Hanu Singh graduated B.S. ECE and Computer Science (1989) from George Mason University and Ph.D. (1995) from MIT/Woods Hole.He led the development and commercialization of the Seabed AUV, nine of which are in operation at other universities and government laboratories around the world. He was technical lead for development and operations for Polar AUVs (Jaguar and Puma) and towed vehicles(Camper and Seasled), and the development and commercialization of the Jetyak ASVs, 18 of which are currently in use. He was involved in the development of UAS for polar and oceanographic applications, and high resolution multi-sensor acoustic and optical mapping with underwater vehicles on over 55 oceanographic cruises in support of physical oceanography, marine archaeology, biology, fisheries, coral reef studies, geology and geophysics and sea-ice studies. He is an accomplished Research Student advisor and has made strong collaborations across the US (including at MIT, SIO, Stanford, Columbia LDEO) and internationally including in the UK, Australia, Canada, Korea, Taiwan, China, Japan, India, Sweden and Norway. Hanu Singh is currently Chair of the IEEE Ocean Engineering Technology Committee on Autonomous Marine Systems with responsibilities that include organizing the biennial IEEE AUV Conference, 2008 onwards. Associate Editor, IEEE Journal of Oceanic Engineering, 2007-2011. Associate editor, Journal of Field Robotics 2012 onwards.

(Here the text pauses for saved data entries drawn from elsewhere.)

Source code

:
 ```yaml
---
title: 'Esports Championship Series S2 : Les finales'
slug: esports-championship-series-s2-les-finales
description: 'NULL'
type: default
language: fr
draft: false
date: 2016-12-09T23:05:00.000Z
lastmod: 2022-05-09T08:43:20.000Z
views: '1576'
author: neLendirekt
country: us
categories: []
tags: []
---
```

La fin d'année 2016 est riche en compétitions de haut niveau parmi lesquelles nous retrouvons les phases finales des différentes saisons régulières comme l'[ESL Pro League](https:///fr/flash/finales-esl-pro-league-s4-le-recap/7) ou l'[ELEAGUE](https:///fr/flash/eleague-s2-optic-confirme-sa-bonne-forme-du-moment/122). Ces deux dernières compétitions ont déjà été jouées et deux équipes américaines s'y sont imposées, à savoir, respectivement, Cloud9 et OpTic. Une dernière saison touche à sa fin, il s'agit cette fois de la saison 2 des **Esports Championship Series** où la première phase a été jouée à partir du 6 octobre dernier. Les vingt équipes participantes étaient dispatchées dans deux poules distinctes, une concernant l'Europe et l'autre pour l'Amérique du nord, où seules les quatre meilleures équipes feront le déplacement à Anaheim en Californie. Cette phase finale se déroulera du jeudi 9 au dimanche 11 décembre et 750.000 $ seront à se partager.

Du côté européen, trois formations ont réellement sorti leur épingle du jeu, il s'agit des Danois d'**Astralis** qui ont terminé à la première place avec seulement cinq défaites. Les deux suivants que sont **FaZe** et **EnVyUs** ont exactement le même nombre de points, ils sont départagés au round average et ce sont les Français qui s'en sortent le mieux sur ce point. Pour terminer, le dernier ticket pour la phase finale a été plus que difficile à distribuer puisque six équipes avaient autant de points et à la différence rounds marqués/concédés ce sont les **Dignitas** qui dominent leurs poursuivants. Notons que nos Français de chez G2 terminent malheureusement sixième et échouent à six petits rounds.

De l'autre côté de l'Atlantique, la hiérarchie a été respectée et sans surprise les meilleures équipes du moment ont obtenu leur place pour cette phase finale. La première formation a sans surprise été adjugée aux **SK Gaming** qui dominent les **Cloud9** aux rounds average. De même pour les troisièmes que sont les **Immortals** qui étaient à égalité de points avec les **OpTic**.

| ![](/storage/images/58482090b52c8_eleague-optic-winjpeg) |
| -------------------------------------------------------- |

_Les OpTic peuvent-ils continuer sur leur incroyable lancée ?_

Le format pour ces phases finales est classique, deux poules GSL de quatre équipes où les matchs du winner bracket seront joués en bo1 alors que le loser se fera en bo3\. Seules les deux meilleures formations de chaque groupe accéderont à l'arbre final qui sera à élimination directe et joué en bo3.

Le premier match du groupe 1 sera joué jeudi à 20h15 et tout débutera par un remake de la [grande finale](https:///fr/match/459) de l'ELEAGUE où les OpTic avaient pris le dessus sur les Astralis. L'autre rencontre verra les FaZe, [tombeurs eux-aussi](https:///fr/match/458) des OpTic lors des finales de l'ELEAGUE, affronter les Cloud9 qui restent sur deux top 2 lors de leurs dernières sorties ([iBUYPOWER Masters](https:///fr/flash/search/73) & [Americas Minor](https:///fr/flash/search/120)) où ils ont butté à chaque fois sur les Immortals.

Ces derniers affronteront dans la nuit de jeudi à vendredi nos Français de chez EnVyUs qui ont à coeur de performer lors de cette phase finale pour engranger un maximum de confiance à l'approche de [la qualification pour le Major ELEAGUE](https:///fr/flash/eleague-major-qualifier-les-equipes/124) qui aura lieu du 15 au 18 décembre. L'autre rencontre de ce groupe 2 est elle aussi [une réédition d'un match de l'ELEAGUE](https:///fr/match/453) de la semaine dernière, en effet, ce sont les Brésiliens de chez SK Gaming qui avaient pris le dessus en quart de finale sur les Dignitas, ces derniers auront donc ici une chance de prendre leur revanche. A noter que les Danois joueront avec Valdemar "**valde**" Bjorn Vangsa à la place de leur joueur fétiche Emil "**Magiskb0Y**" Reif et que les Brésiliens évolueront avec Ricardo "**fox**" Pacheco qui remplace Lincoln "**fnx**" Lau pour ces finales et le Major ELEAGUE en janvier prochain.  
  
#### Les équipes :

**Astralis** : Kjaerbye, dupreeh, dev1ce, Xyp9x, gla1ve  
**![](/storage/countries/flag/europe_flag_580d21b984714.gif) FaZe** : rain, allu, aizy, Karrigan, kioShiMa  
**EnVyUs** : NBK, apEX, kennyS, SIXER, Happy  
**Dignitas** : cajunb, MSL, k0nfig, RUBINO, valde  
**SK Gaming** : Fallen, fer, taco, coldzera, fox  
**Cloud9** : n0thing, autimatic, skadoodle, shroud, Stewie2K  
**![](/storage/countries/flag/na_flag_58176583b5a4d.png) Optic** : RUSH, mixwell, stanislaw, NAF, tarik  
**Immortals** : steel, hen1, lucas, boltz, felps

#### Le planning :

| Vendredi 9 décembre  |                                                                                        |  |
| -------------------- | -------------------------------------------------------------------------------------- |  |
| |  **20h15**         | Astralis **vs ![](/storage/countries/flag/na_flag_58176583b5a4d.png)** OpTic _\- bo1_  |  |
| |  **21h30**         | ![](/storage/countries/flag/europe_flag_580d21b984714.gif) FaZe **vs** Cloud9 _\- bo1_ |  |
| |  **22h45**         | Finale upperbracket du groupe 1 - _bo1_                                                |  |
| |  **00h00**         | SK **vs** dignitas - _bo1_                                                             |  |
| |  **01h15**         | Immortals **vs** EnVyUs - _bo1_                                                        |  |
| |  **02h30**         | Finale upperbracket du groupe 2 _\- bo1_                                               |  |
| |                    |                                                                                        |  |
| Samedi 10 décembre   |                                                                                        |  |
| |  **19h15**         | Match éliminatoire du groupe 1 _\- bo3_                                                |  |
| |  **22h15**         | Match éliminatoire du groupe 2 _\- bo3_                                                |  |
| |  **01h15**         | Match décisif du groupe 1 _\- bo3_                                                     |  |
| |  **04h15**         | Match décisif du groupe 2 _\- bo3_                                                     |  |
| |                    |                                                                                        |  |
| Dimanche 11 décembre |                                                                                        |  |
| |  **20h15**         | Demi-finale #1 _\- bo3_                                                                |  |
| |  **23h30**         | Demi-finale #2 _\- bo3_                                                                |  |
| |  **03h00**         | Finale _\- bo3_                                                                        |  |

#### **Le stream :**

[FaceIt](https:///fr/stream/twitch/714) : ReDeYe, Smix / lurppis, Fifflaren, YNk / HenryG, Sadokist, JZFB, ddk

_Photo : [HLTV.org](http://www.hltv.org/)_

Milica Stojanovic graduated from the University of Belgrade, Serbia, in 1988, and received the M.S. and Ph.D. degrees in electrical engineering from Northeastern University in Boston, in 1991 and 1993. She was a Principal Scientist at the Massachusetts Institute of Technology, and in 2008 joined Northeastern University, where she is currently a Professor of electrical and computer engineering. She is also a Guest Investigator at the Woods Hole Oceanographic Institution. Milica’s research interests include digital communications theory, statistical signal processing and wireless networks, and their applications to underwater acoustic systems. She has made pioneering contributions to underwater acoustic communications, and her work has been widely cited. She is a Fellow of the IEEE, and serves as an Associate Editor for its Journal of Oceanic Engineering (and in the past for Transactions on Signal Processing and Transactions on Vehicular Technology). She also serves on the Advisory Board of the IEEE Communication Letters, and chairs the IEEE Ocean Engineering Society’s Technical Committee for Underwater Communication, Navigation and Positioning. Milica is the recipient of the 2015 IEEE/OES Distinguished Technical Achievement Award.
Dr. Paul C. Hines was born and raised in Glace Bay, Cape Breton. From 1977-1981 he attended Dalhousie University, Halifax, Nova Scotia, graduating with a B.Sc. (Hon) in Engineering-Physics.